Pataki Sends Fliers Touting His Rent Plan
By RICHARD PEREZ-PENAALBANY, N.Y. -- With barely a week left until the state's rent laws expire, Gov. George Pataki has sent a leaflet to millions of renters touting his plan to phase out the rules, a sign of the political high stakes involved in the stalemated fight over rent regulation.
New York Times, June 8, 1997
The mailing, which many tenants received in the mail on Saturday, was paid for by the state, Zenia Mucha, the governor's communications director, said. She would not say how much it cost. She described it as a needed response to a mass mailing sent out last month by several Democratic legislators, also at public expense, that she described as "political hate mail" attacking the governor's plan.
The leaflet marks an escalation in a public relations campaign that Pataki, a Republican, began recently on behalf of his proposal. In an attempt to tip the scales of public opinion on an issue that has frightened millions of tenants, the governor has visited a senior citizens' center in Brooklyn, appeared on television interview shows and made a failed bid to organize a televised panel discussion of the issue.
The flier went to "just about every regulated apartment dweller in the city," Ms. Mucha said. "It's important that people who live in regulated apartments know the truth." There are more than 1 million rent-stabilized or rent-controlled apartments in New York City, housing about 2.7 million people.
Peter Ragone, a spokesman for the state Democratic Party, said the mailing "is obviously designed to salvage Governor Pataki's utter failure to protect New York's tenants, most of them middle class, in the battle to save rent protections."
There are no state laws barring state officials from sending mailings at public expense to promote one side of an issue, said Gene Russianoff, staff attorney at the New York Public Interest Research Group. "But it's the sort of thing that shouldn't be done," he said.
The cover of the governor's mailing bears the headline, "Governor Pataki's Plan Will Protect New York Renters," over a photograph of a smiling Pataki.
Inside, it seeks to calm renters' fears, but it never mentions the core of the governor's plan, and the element that has tenants and Democratic legislators up in arms: vacancy decontrol, which would lift rent rules from an apartment when the occupants move out, die or are evicted. Vacancy decontrol would eventually mean elimination of all rules, albeit over a period of decades.
Pataki has also proposed an expansion of luxury decontrol, the program that has removed rent protections for some wealthy tenants. His plan would eliminate such rules for anyone making $175,000 or more a year.
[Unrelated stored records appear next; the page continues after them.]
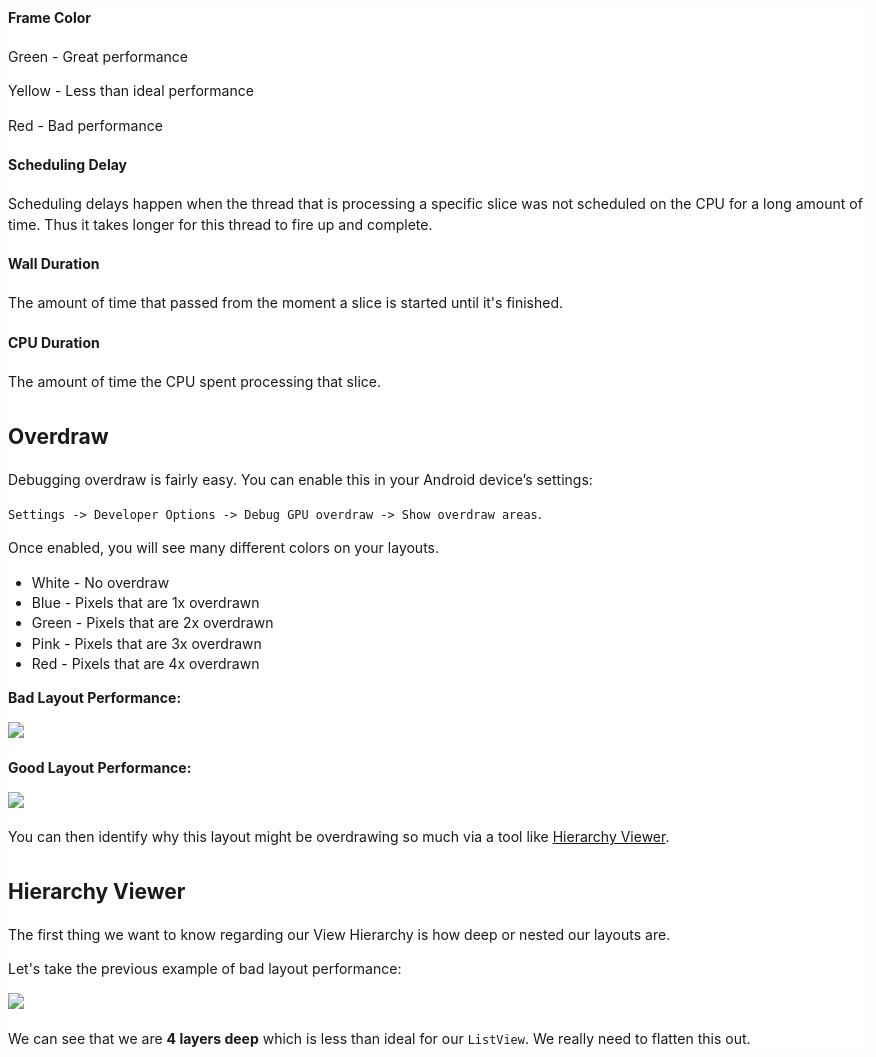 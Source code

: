 #### Frame Color

Green - Great performance

Yellow - Less than ideal performance

Red - Bad performance

#### Scheduling Delay

Scheduling delays happen when the thread that is processing a specific slice was not scheduled on the CPU for a long amount of time. Thus it takes longer for this thread to fire up and complete.

#### Wall Duration

The amount of time that passed from the moment a slice is started until it's finished.

#### CPU Duration

The amount of time the CPU spent processing that slice.

## Overdraw

Debugging overdraw is fairly easy. You can enable this in your Android device’s settings:
 
`Settings -> Developer Options -> Debug GPU overdraw -> Show overdraw areas`.

Once enabled, you will see many different colors on your layouts.

- White - No overdraw
- Blue - Pixels that are 1x overdrawn
- Green - Pixels that are 2x overdrawn
- Pink - Pixels that are 3x overdrawn
- Red - Pixels that are 4x overdrawn

**Bad Layout Performance:**

![](https://content.screencast.com/users/JDouglas2529/folders/Snagit/media/c01274a3-ae72-4efb-afaf-33111730f4eb/12.08.2016-15.22.png)

**Good Layout Performance:**

![](https://content.screencast.com/users/JDouglas2529/folders/Snagit/media/7ea37179-77a4-4a26-8f7d-02b7fcd4dc56/12.08.2016-15.24.png)

You can then identify why this layout might be overdrawing so much via a tool like [Hierarchy Viewer](https://developer.android.com/studio/profile/optimize-ui.html#HierarchyViewer).

## Hierarchy Viewer

The first thing we want to know regarding our View Hierarchy is how deep or nested our layouts are.

Let's take the previous example of bad layout performance:

![](https://content.screencast.com/users/JDouglas2529/folders/Snagit/media/66bdd866-9860-4630-966a-3ebd8bf72ecc/12.14.2016-15.45.png)

We can see that we are **4 layers deep** which is less than ideal for our `ListView`. We really need to flatten this out.
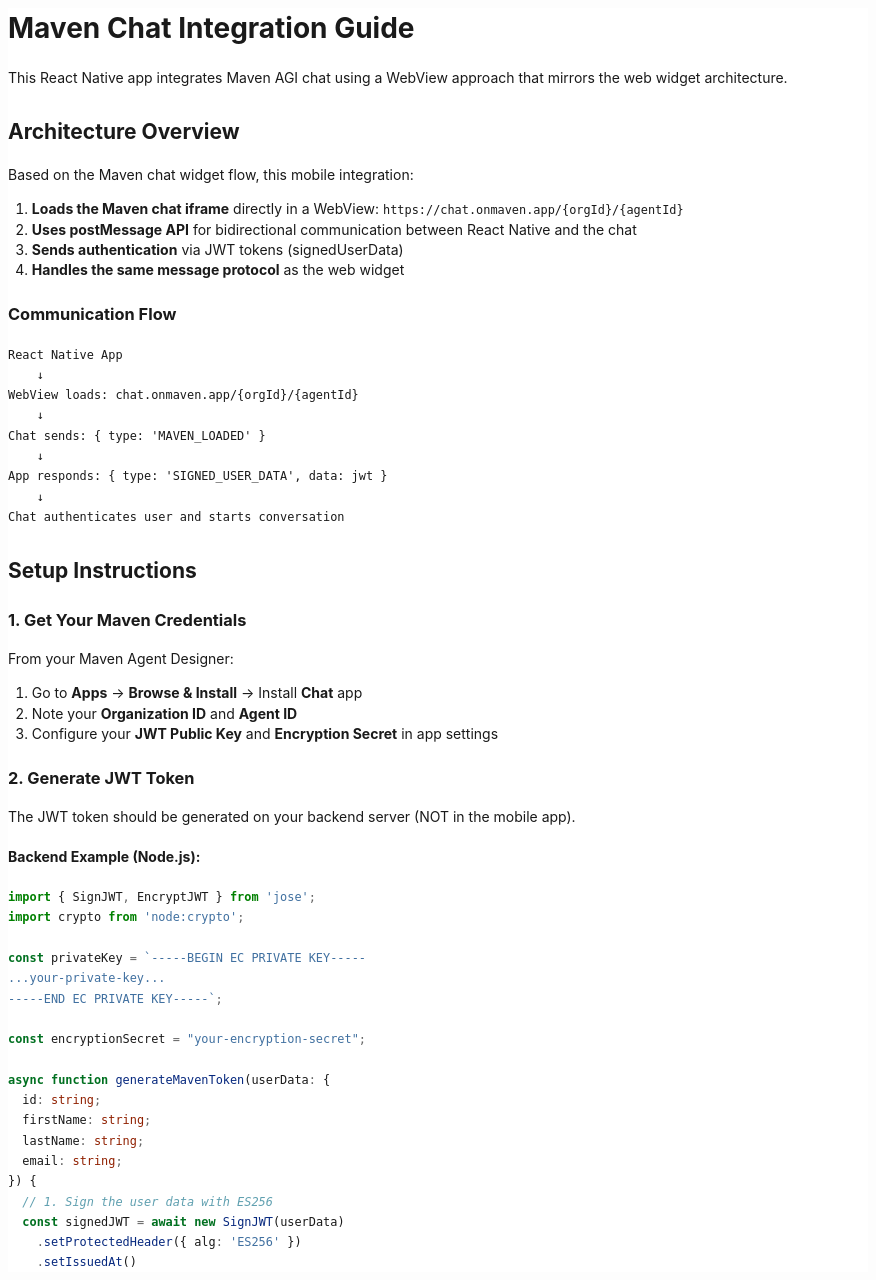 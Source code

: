 # Maven Chat Integration Guide

This React Native app integrates Maven AGI chat using a WebView approach that mirrors the web widget architecture.

## Architecture Overview

Based on the Maven chat widget flow, this mobile integration:

1. **Loads the Maven chat iframe** directly in a WebView: `https://chat.onmaven.app/{orgId}/{agentId}`
2. **Uses postMessage API** for bidirectional communication between React Native and the chat
3. **Sends authentication** via JWT tokens (signedUserData)
4. **Handles the same message protocol** as the web widget

### Communication Flow

```
React Native App
    ↓
WebView loads: chat.onmaven.app/{orgId}/{agentId}
    ↓
Chat sends: { type: 'MAVEN_LOADED' }
    ↓
App responds: { type: 'SIGNED_USER_DATA', data: jwt }
    ↓
Chat authenticates user and starts conversation
```

## Setup Instructions

### 1. Get Your Maven Credentials

From your Maven Agent Designer:
1. Go to **Apps** → **Browse & Install** → Install **Chat** app
2. Note your **Organization ID** and **Agent ID**
3. Configure your **JWT Public Key** and **Encryption Secret** in app settings

### 2. Generate JWT Token

The JWT token should be generated on your backend server (NOT in the mobile app).

#### Backend Example (Node.js):

```typescript
import { SignJWT, EncryptJWT } from 'jose';
import crypto from 'node:crypto';

const privateKey = `-----BEGIN EC PRIVATE KEY-----
...your-private-key...
-----END EC PRIVATE KEY-----`;

const encryptionSecret = "your-encryption-secret";

async function generateMavenToken(userData: {
  id: string;
  firstName: string;
  lastName: string;
  email: string;
}) {
  // 1. Sign the user data with ES256
  const signedJWT = await new SignJWT(userData)
    .setProtectedHeader({ alg: 'ES256' })
    .setIssuedAt()
```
The mailing focuses on that element, saying that only "a few millionaires" would face deregulation, and on the fact that under the governor's plan, tenants living under rent regulation would remain protected so as long as they did not move.
"My plan ensures that every tenant except the wealthiest few who earn more than $175,000 a year will have the right to remain in their apartments for the rest of their lives," it says, in a message underscored by the governor's signature.
The mailing drew fierce criticism from groups in favor of maintaining the current rent rules.
The leaflet "is absolutely Orwellian," said Michael McKee, rent law campaign manager for the New York State Tenants and Neighbors Coalition, the state's largest renters' group.
"It never says what the plan actually does. This whole spin that they're trying to put on the Governor's plan as protecting tenants is false. They're going to decontrol 100 percent of apartments."
The state's rent laws that limit apartment rents and annual increases on about 1.2 million units, most of them in New York City, will expire at midnight next Sunday, June 15.
While there would be little immediate impact on most tenants, without some new set of rules to take the place of the old ones, the entire rental housing market would become deregulated over the next two years, allowing landlords to raise rents to whatever the market would bear, and to evict tenants at a whim.
As recently as a month ago, lawmakers predicted that either a compromise would be reached, or one side would capitulate before the laws expired. But it appears increasingly likely that the rules will be allowed to disappear before the issue is resolved.
The Assembly, controlled by Democrats, has passed a bill that would extend the current rules for four years, and the Assembly speaker, Sheldon Silver, has insisted that he will accept nothing less. The Democrats express confidence that it is Pataki and Republican legislators who would be harmed by the chaos and fear brought on by expiration of the laws -- indeed, by the fear already inspired by the mere talk of ending the rules.
As evidence that it is the governor who has the most to lose, they cite his aggressive efforts to sway public opinion, like the mailing.
The battle lines were drawn last December, when the Senate majority leader, Joseph Bruno, a Republican from Rensselaer County, proposed phasing out rent rules for all but the elderly, disabled, and poor by 1999.
In the last few weeks, Bruno has indicated that he would accept something similar to Pataki's plan, though he would lower the luxury decontrol limit to $125,000 in income, a proposal that would deregulate far more tenants. Bruno insists that if a compromise is not reached by next Sunday, he will let the rules die.